Sbirciare nella vita altrui, non visti, con un certo morboso interesse, soprattutto se questa vita sembra più perfetta e più felice della propria. Come dire, l’erba del vicino è sempre più verde. Viene in mente “La finestra di fronte” di Ozpetek, dove l’irrisolta protagonista interpretata da Giovanna Mezzogiorno sogna la vita che non ha mai avuto sbirciando dentro la casa del vicino di fronte. Parte da qui l’originale thriller psicologico del regista francese Ozon, anno 2013,“Nella casa”, basato sulla libera rielaborazione della pièce teatrale "El chico de la última fila” del drammaturgo spagnolo Juan Mayorga.
Germain, professore di letteratura di un liceo francese, scrittore mancato per assenza di talento (per propria stessa ammissione), annoiato dalla correzione di temi banali e superficiali, si appassiona ai temi di un promettentissimo alunno di umili origini, Claude. Quest’ultimo trascina il professore in un gioco voyeuristico che porterà entrambi a perdere il controllo della situazione in un crescendo drammatico. Infatti Claude, con la complicità del professore si intrufola nella casa e nella vita di un suo compagno di classe, Raphael, che ha una famiglia apparentemente perfetta e molto borghese. Claude da un lato schernisce le frustrazioni, le debolezze e la mediocrità dei componenti della famiglia, dall’altro è attratto proprio da questa rassicurante normalità (e poi chi l’ha detto che normalità debba per forza coincidere con mediocrità?). In fondo Claude sente che forse dietro a questa “banale normalità” si cela una felicità che a lui non è mai appartenuta. Schernisce i personaggi così piccolo borghesi, eppure di nascosto prova il dopobarba del padre di Raphael, desidera la madre di Raphael, una sensuale Emmanuelle Seigner, qui casalinga annoiata. Si intrufola nel loro letto mentre dormono, desidera forse essere loro figlio.
Germain, il professore, in fondo anche lui ossessionato dalla mediocrità e dalla normalità si getta in questo gioco pericoloso forse perché inebriato dalla possibilità di sviluppare il talento di un ragazzino, quel talento che lui non ha mai avuto. Al punto da fargli dimenticare il buon senso e la solida e rispettabile vita che si è costruito insieme alla moglie Jeanne, inizialmente sua complice in questa morbosa avventura .
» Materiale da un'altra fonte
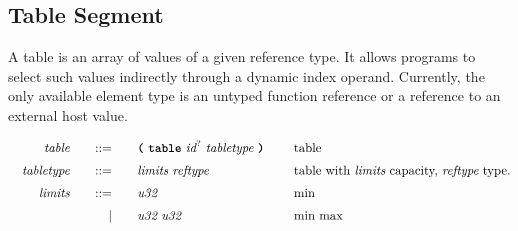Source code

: \subsection{Table Segment}


A table is an array of values of a given reference type. It allows programs to select such values
indirectly through a dynamic index operand. Currently, the only available element type is an untyped function reference or a reference to an external host value.

\begin{alignat*}{9}
    && \textit{table}    &&\quad ::= &\quad && \textbf{\texttt{(}}\ \textbf{\texttt{table}}\ \textit{id}^?\ \textit{tabletype}\ \textbf{\texttt{)}}\ \quad && \textrm{table} \\[1mm]
    && \textit{tabletype}&&\quad ::= &\quad && \textit{limits}\ \textit{reftype}\ \quad && \textrm{table with} \ \textit{limits} \ \textrm{capacity,} \ \textit{reftype} \ \textrm{type.} \\[1mm]
    && \textit{limits}  &&\quad ::= &\quad && \textit{u32}\ \quad && \textrm{min} \\[1mm]
    &&                  &&\quad  |  &\quad && \textit{u32}\ \textit{u32}\ && \textrm{min max} \\[1mm]
\end{alignat*}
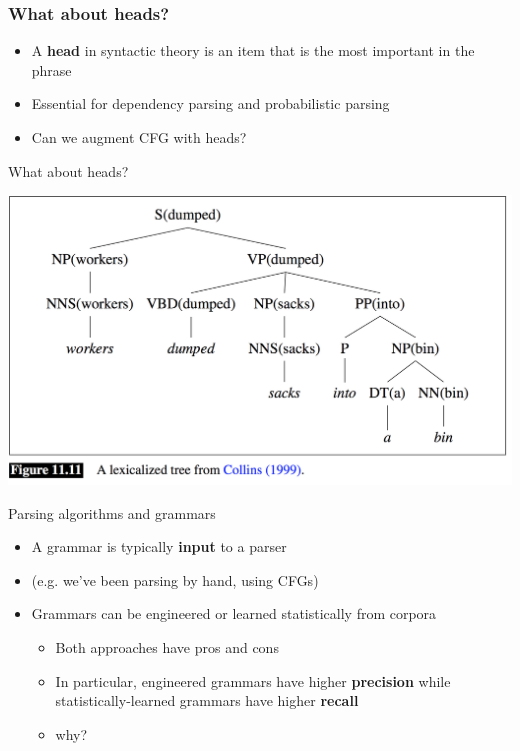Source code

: \documentclass{beamer}
\begin{document}
\begin{frame}
\frametitle{What about heads?}

\begin{itemize}
\item A {\bf head} in syntactic theory is an item that is the most important in the phrase
\item Essential for dependency parsing and probabilistic parsing
\item Can we augment CFG with heads?
\end{itemize}
\end{frame}

\begin{frame}{What about heads?}

  \includegraphics[width=\textwidth]{figures/heads}

\end{frame}

\begin{frame}{Parsing algorithms and grammars}
  \begin{itemize}
  \item A grammar is typically {\bf input} to a parser
  \item (e.g. we've been parsing by hand, using CFGs)
  \item Grammars can be engineered or learned statistically from corpora
    \begin{itemize}
    \item Both approaches have pros and cons
    \item In particular, engineered grammars have higher {\bf
        precision} while statistically-learned grammars have higher
      {\bf recall}
    \item why?
    \end{itemize}
  \end{itemize}
\end{frame}
\end{document}
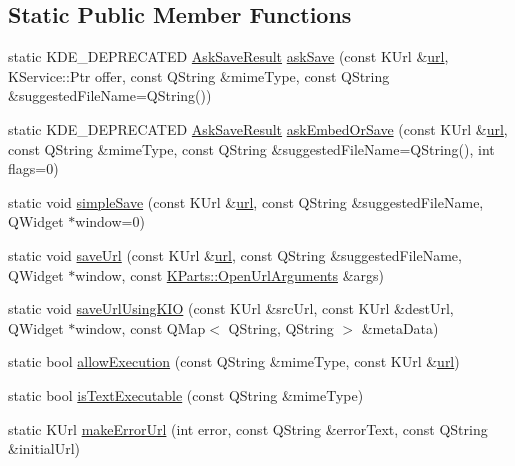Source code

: \subsection*{\-Static \-Public \-Member \-Functions}
\begin{DoxyCompactItemize}
\item 
static \-K\-D\-E\-\_\-\-D\-E\-P\-R\-E\-C\-A\-T\-E\-D \hyperlink{classKParts_1_1BrowserRun_a32ee53f65c723ec01f4c4c28e91db8e6}{\-Ask\-Save\-Result} \hyperlink{classKParts_1_1BrowserRun_a240c17aac1cd740315731916f0616723}{ask\-Save} (const \-K\-Url \&\hyperlink{classKParts_1_1BrowserRun_ad3f7d10647ab8b5a77399f46df92046b}{url}, \-K\-Service\-::\-Ptr offer, const \-Q\-String \&mime\-Type, const \-Q\-String \&suggested\-File\-Name=\-Q\-String())
\item 
static \-K\-D\-E\-\_\-\-D\-E\-P\-R\-E\-C\-A\-T\-E\-D \hyperlink{classKParts_1_1BrowserRun_a32ee53f65c723ec01f4c4c28e91db8e6}{\-Ask\-Save\-Result} \hyperlink{classKParts_1_1BrowserRun_a548576ed0ee79c29f1b68d16922ae6bd}{ask\-Embed\-Or\-Save} (const \-K\-Url \&\hyperlink{classKParts_1_1BrowserRun_ad3f7d10647ab8b5a77399f46df92046b}{url}, const \-Q\-String \&mime\-Type, const \-Q\-String \&suggested\-File\-Name=\-Q\-String(), int flags=0)
\item 
static void \hyperlink{classKParts_1_1BrowserRun_a38a97c58c4a3bb15e3de9e5cdf7fb24a}{simple\-Save} (const \-K\-Url \&\hyperlink{classKParts_1_1BrowserRun_ad3f7d10647ab8b5a77399f46df92046b}{url}, const \-Q\-String \&suggested\-File\-Name, \-Q\-Widget $\ast$window=0)
\item 
static void \hyperlink{classKParts_1_1BrowserRun_a75d80364750fd734cabccaa8a818a48d}{save\-Url} (const \-K\-Url \&\hyperlink{classKParts_1_1BrowserRun_ad3f7d10647ab8b5a77399f46df92046b}{url}, const \-Q\-String \&suggested\-File\-Name, \-Q\-Widget $\ast$window, const \hyperlink{classKParts_1_1OpenUrlArguments}{\-K\-Parts\-::\-Open\-Url\-Arguments} \&args)
\item 
static void \hyperlink{classKParts_1_1BrowserRun_a76f09a0166b39cf15e02df97765d8d0a}{save\-Url\-Using\-K\-I\-O} (const \-K\-Url \&src\-Url, const \-K\-Url \&dest\-Url, \-Q\-Widget $\ast$window, const \-Q\-Map$<$ \-Q\-String, \-Q\-String $>$ \&meta\-Data)
\item 
static bool \hyperlink{classKParts_1_1BrowserRun_adc6f66d941b8361b6808f4d6dcee312b}{allow\-Execution} (const \-Q\-String \&mime\-Type, const \-K\-Url \&\hyperlink{classKParts_1_1BrowserRun_ad3f7d10647ab8b5a77399f46df92046b}{url})
\item 
static bool \hyperlink{classKParts_1_1BrowserRun_a5e9221ceeeaddac5b6f0929c9298afa6}{is\-Text\-Executable} (const \-Q\-String \&mime\-Type)
\item 
static \-K\-Url \hyperlink{classKParts_1_1BrowserRun_a07ae3b98d8050e48980711788c2b84d8}{make\-Error\-Url} (int error, const \-Q\-String \&error\-Text, const \-Q\-String \&initial\-Url)
\end{DoxyCompactItemize}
Nel film poi c’è  molto altro: riflessioni sulla letteratura, citazioni letterarie (Madame Bovary su tutte), riflessioni su finzione e realtà che inizialmente sono ben distinte ma poi si mescolano, come i possibili sviluppi di una storia. Ed è proprio questo ciò di cui gli esseri umani annoiati hanno maggiormente bisogno per evadere da una vita di routine: un’ottima storia. Da qui l’enorme potere dello scrittore.